Wherever a line of the data contains "alpha", copy that line.

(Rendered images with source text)

++++++

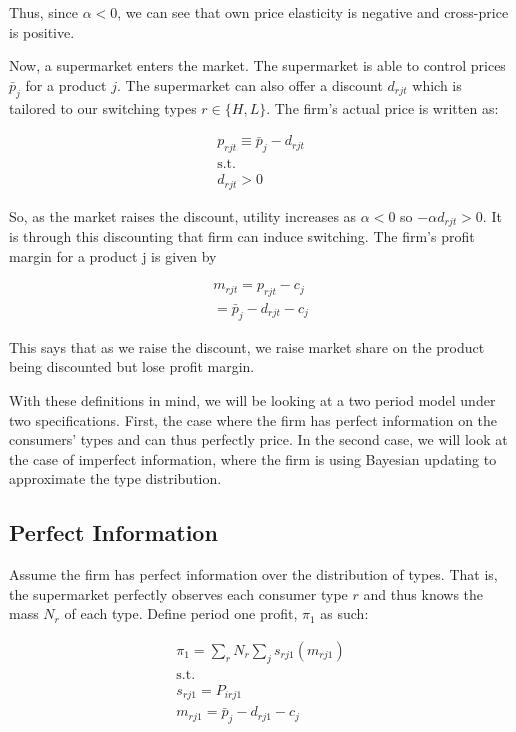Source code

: \documentclass[11pt]{article}
\theoremstyle{definition}
\theoremstyle{remark}
\begin{document}
Thus, since $\alpha<0$, we can see that own price elasticity is negative and
cross-price is positive. 

Now, a supermarket enters the market. The supermarket is able to control prices
$\bar{p}_j$ for a product $j$. The supermarket can also offer a discount
$d_{rjt}$ which is tailored to our switching types $r\in\{H,L\}$. The firm's
actual price is written as:

\begin{gather*}
  p_{rjt} \equiv \bar{p}_j - d_{rjt} \\
  \text{s.t.} \\
  d_{rjt}>0
\end{gather*}

So, as the market raises the discount, utility increases as $\alpha<0$ so $-\alpha d_{rjt}>0$. It is through this discounting that firm can induce switching. The firm's profit margin for a product j is given by

\begin{gather*}
  m_{rjt} = p_{rjt} - c_j \\
  = \bar{p}_j - d_{rjt} - c_j
\end{gather*}

This says that as we raise the discount, we raise market share on the product being discounted but lose profit margin. 

With these definitions in mind, we will be looking at a two period model under two specifications. First, the case where the firm has perfect information on the consumers' types and can thus perfectly price. In the second case, we will look at the case of imperfect information, where the firm is using Bayesian updating to approximate the type distribution.

\subsection{Perfect Information}

Assume the firm has perfect information over the distribution of types. That is, the supermarket perfectly observes each consumer type $r$ and thus knows the mass $N_r$ of each type. Define period one profit, $\pi_1$ as such:

\begin{gather*}
  \pi_1 = \sum_rN_r\sum_js_{rj1}(m_{rj1}) \\
  \text{s.t.} \\
  s_{rj1} = P_{irj1} \\
  m_{rj1} = \bar{p}_j - d_{rj1} - c_j
\end{gather*}
\end{document}
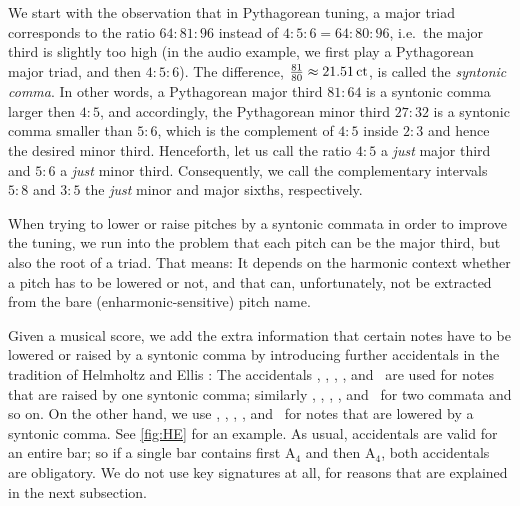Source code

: \documentclass[british,11pt]{scrartcl}
\begin{document}
We start with the observation that in Pythagorean tuning, a major triad
corresponds to the ratio $64:81:96$ instead of $4:5:6=64:80:96$, i.e.\ the major
third is slightly too high (in the audio example, we first play a Pythagorean
major triad, and then $4:5:6$). The difference,
$\frac{81}{80}\approx 21.51\,\mathrm{ct}$, is called the \emph{syntonic comma}.
In other words, a Pythagorean major third $81:64$ is a syntonic comma larger then
$4:5$, and accordingly, the Pythagorean minor third $27:32$ is a syntonic comma
smaller than $5:6$, which is the complement of $4:5$ inside $2:3$ and hence the
desired minor third. Henceforth, let us call the ratio $4:5$ a \emph{just} major
third and $5:6$ a \emph{just} minor third. Consequently, we call the
complementary intervals $5:8$ and $3:5$ the \emph{just} minor and major sixths,
respectively.

When trying to lower or raise pitches by a syntonic commata in order to improve
the tuning, we run into the problem that each pitch can be the major third, but
also the root of a triad. That means: It depends on the harmonic context whether
a pitch has to be lowered or not, and that can, unfortunately, not be extracted
from the bare (enharmonic-sensitive) pitch name.

Given a musical score, we add the extra information that certain notes have to
be lowered or raised by a syntonic comma by introducing further accidentals in
the tradition of Helmholtz and Ellis \cite{HE}: The accidentals \dsharpp,
\sharpp, \naturalp, \flatp, and \dflatp\ are used for notes that are raised by
one syntonic comma; similarly \dsharpp, \sharppp, \naturalpp, \flatpp, and
\dflatpp\ for two commata and so on. On the other hand, we use \dsharpm,
\sharpm, \naturalm, \flatm, and \dflatm\ for notes that are lowered by a
syntonic comma. See \cref{fig:HE} for an example.  As usual, accidentals are
valid for an entire bar; so if a single bar contains first \naturalm A$_4$ and
then \natural A$_4$, both accidentals are obligatory.  We do not use key
signatures at all, for reasons that are explained in the next
subsection.
\end{document}
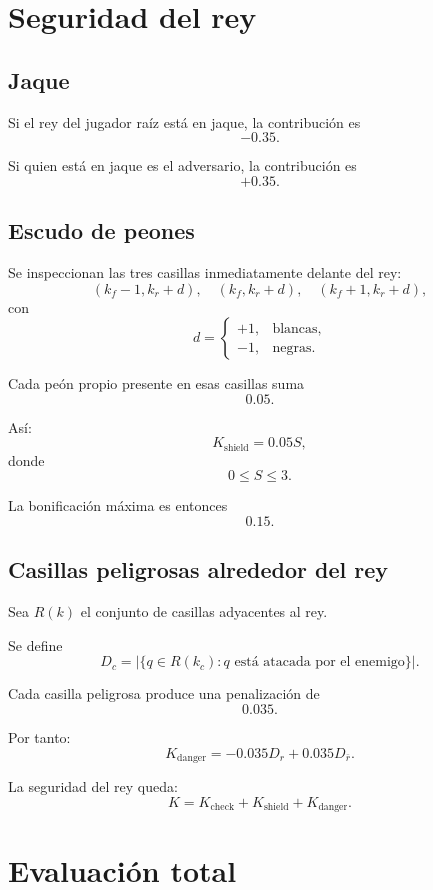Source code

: \documentclass[11pt,a4paper]{article}
\begin{document}
\section{Seguridad del rey}

\subsection{Jaque}

Si el rey del jugador raíz está en jaque, la contribución es
\[
-0.35.
\]

Si quien está en jaque es el adversario, la contribución es
\[
+0.35.
\]

\subsection{Escudo de peones}

Se inspeccionan las tres casillas inmediatamente delante del rey:
\[
(k_f-1,k_r+d),\quad
(k_f,k_r+d),\quad
(k_f+1,k_r+d),
\]
con
\[
d=
\begin{cases}
+1, & \text{blancas},\\
-1, & \text{negras}.
\end{cases}
\]

Cada peón propio presente en esas casillas suma
\[
0.05.
\]

Así:
\[
K_{\mathrm{shield}}=0.05S,
\]
donde
\[
0\le S\le3.
\]

La bonificación máxima es entonces
\[
0.15.
\]

\subsection{Casillas peligrosas alrededor del rey}

Sea $R(k)$ el conjunto de casillas adyacentes al rey.

Se define
\[
D_c
=
|\{q\in R(k_c):q\text{ está atacada por el enemigo}\}|.
\]

Cada casilla peligrosa produce una penalización de
\[
0.035.
\]

Por tanto:
\[
K_{\mathrm{danger}}
=
-0.035D_r
+
0.035D_{\bar r}.
\]

La seguridad del rey queda:
\[
K=
K_{\mathrm{check}}
+
K_{\mathrm{shield}}
+
K_{\mathrm{danger}}.
\]

\section{Evaluación total}
\end{document}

++++++

#### [Result of this exercise]
Thus, since $\alpha<0$, we can see that own price elasticity is negative and
So, as the market raises the discount, utility increases as $\alpha<0$ so $-\alpha d_{rjt}>0$. It is through this discounting that firm can induce switching. The firm's profit margin for a product j is given by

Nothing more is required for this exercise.